* Data to use *
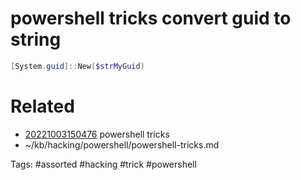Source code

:# powershell tricks convert guid to string
```powershell
[System.guid]::New($strMyGuid)
```

# Related
- [20221003150476](/zet/20221003150476/README.md) powershell tricks
- ~/kb/hacking/powershell/powershell-tricks.md

Tags:
    #assorted #hacking #trick #powershell
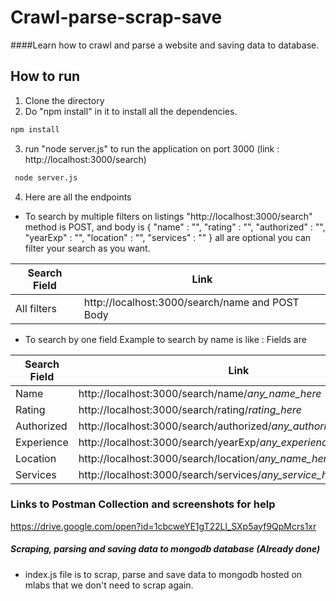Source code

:# Crawl-parse-scrap-save
####Learn how to crawl and parse a website and saving data to database.
## How to run
1. Clone the directory
2. Do "npm install" in it to install all the dependencies.
 ```sh
 npm install
 ```
3. run "node server.js" to run the application on port 3000 (link : http://localhost:3000/search)
```sh
 node server.js
 ```
4. Here are all the endpoints
  - To search by multiple filters on listings "http://localhost:3000/search" method is POST, and body is
    {
     "name" : "",
     "rating" : "",
     "authorized" : "",
     "yearExp" : "",
     "location" : "",
     "services" : ""
    }
    all are optional you can filter your search as you want.
    
| Search Field | Link  |
| ------ | ------ |
| All filters | http://localhost:3000/search/name and POST Body |

   - To search by one field
   Example to search by name is like : 
    Fields are

| Search Field | Link  |
| ------ | ------ |
| Name | http://localhost:3000/search/name/*any_name_here* |
| Rating | http://localhost:3000/search/rating/*rating_here* |
| Authorized | http://localhost:3000/search/authorized/*any_authorizer_name_here* |
| Experience | http://localhost:3000/search/yearExp/*any_experience_here* |
| Location | http://localhost:3000/search/location/*any_name_here* |
| Services | http://localhost:3000/search/services/*any_service_here* 

### Links to Postman Collection and screenshots for help
  https://drive.google.com/open?id=1cbcweYE1gT22Ll_SXp5ayf9QpMcrs1xr

##### Scraping, parsing and saving data to mongodb database (Already done)
- index.js file is to scrap, parse and save data to mongodb hosted on mlabs that we don't need to scrap again.
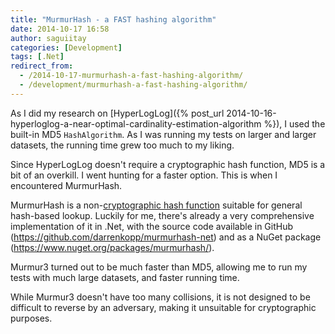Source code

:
 ```yaml
---
title: "MurmurHash - a FAST hashing algorithm"
date: 2014-10-17 16:58
author: saguiitay
categories: [Development]
tags: [.Net]
redirect_from:
  - /2014-10-17-murmurhash-a-fast-hashing-algorithm/
  - /development/murmurhash-a-fast-hashing-algorithm/
---
```

As I did my research on [HyperLogLog]({% post_url 2014-10-16-hyperloglog-a-near-optimal-cardinality-estimation-algorithm %}), I used the built-in MD5 `HashAlgorithm`.
As I was running my tests on larger and larger datasets, the running time grew too much to my liking.

Since HyperLogLog doesn't require a cryptographic hash function, MD5 is a bit of an overkill. I went hunting for a faster option. This is when I encountered MurmurHash.

MurmurHash is a non-[cryptographic hash function](http://en.wikipedia.org/wiki/Cryptographic_hash_function) suitable for general hash-based lookup. Luckily for me,
there's already a very comprehensive implementation of it in .Net, with the source code available in GitHub (<https://github.com/darrenkopp/murmurhash-net>) and
as a NuGet package (<https://www.nuget.org/packages/murmurhash/>).

Murmur3 turned out to be much faster than MD5, allowing me to run my tests with much large datasets, and faster running time.

While Murmur3 doesn't have too many collisions, it is not designed to be difficult to reverse by an adversary, making it unsuitable for cryptographic purposes.

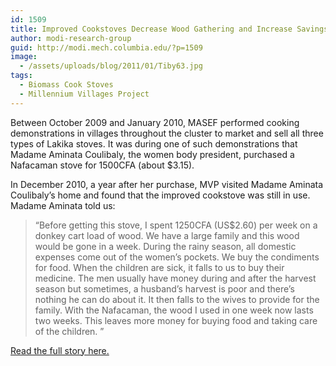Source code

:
 ```yaml
---
id: 1509
title: Improved Cookstoves Decrease Wood Gathering and Increase Savings Rates
author: modi-research-group
guid: http://modi.mech.columbia.edu/?p=1509
image:
  - /assets/uploads/blog/2011/01/Tiby63.jpg
tags:
  - Biomass Cook Stoves
  - Millennium Villages Project
---
```

Between October 2009 and January 2010, MASEF performed cooking demonstrations in villages throughout the cluster to market and sell all three types of Lakika stoves. It was during one of such demonstrations that Madame Aminata Coulibaly, the women body president, purchased a Nafacaman stove for 1500CFA (about $3.15). 

In December 2010, a year after her purchase, MVP visited Madame Aminata Coulibaly’s home and found that the improved cookstove was still in use. Madame Aminata told us: 

> “Before getting this stove, I spent 1250CFA (US$2.60) per week on a donkey cart load of wood. We have a large family and this wood would be gone in a week. During the rainy season, all domestic expenses come out of the women’s pockets. We buy the condiments for food. When the children are sick, it falls to us to buy their medicine. The men usually have money during and after the harvest season but sometimes, a husband’s harvest is poor and there’s nothing he can do about it. It then falls to the wives to provide for the family. With the Nafacaman, the wood I used in one week now lasts two weeks. This leaves more money for buying food and taking care of the children. ” 

[Read the full story here.][1]

 [1]: /assets/uploads/blog/2013/06/Tiby_Cooking-Success_Final.pdf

* Directions for this task *
Look over the entries above. Copy every line that contains the word "assets".

* Answer space *
  - /assets/uploads/blog/2011/01/Tiby63.jpg
 [1]: /assets/uploads/blog/2013/06/Tiby_Cooking-Success_Final.pdf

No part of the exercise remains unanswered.